[[ RECORDS FOR THIS EXERCISE, beginning ]]

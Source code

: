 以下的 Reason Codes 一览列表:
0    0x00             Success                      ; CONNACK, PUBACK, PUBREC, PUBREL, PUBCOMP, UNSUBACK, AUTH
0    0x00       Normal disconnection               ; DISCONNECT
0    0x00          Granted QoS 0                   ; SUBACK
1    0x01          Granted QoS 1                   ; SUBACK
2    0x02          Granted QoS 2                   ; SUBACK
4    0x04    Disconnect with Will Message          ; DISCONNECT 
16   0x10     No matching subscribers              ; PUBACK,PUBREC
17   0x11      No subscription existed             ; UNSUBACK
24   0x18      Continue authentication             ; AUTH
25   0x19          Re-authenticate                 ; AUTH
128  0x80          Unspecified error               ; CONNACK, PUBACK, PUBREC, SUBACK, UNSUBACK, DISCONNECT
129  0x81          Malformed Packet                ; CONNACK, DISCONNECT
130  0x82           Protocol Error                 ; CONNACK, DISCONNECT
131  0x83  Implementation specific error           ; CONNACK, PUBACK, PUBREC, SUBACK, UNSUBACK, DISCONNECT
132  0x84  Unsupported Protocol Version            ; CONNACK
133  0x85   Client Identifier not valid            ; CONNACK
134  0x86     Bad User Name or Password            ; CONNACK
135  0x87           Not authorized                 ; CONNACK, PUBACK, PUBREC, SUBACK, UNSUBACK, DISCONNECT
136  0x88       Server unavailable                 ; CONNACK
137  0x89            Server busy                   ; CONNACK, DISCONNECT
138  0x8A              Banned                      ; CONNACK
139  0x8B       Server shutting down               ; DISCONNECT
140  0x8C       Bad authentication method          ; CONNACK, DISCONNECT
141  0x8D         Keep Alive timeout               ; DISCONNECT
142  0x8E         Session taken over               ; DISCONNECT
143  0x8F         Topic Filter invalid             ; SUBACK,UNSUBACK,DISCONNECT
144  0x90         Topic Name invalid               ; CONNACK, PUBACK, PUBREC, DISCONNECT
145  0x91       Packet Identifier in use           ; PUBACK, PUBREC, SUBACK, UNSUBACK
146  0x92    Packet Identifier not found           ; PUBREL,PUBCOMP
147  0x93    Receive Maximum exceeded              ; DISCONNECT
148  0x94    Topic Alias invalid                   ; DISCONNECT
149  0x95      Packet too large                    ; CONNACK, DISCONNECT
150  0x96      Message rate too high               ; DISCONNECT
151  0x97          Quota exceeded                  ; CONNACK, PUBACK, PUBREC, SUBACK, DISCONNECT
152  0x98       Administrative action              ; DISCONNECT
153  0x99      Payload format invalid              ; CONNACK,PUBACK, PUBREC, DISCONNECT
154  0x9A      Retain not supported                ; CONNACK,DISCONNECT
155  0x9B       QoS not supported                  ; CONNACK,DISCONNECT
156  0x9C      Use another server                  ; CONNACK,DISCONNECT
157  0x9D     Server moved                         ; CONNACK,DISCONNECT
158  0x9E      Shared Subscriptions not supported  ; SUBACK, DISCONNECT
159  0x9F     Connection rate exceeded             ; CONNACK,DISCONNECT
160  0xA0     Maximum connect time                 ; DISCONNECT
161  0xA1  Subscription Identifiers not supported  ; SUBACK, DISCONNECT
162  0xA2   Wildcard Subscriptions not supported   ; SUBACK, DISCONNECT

[[ RECORDS FOR THIS EXERCISE, end ]]

▸ **REQUIRED WORK**
Every line in the entries above that has the word "invalid" should be identified and copied.

▸ **ANSWER**
143  0x8F         Topic Filter invalid             ; SUBACK,UNSUBACK,DISCONNECT
144  0x90         Topic Name invalid               ; CONNACK, PUBACK, PUBREC, DISCONNECT
148  0x94    Topic Alias invalid                   ; DISCONNECT
153  0x99      Payload format invalid              ; CONNACK,PUBACK, PUBREC, DISCONNECT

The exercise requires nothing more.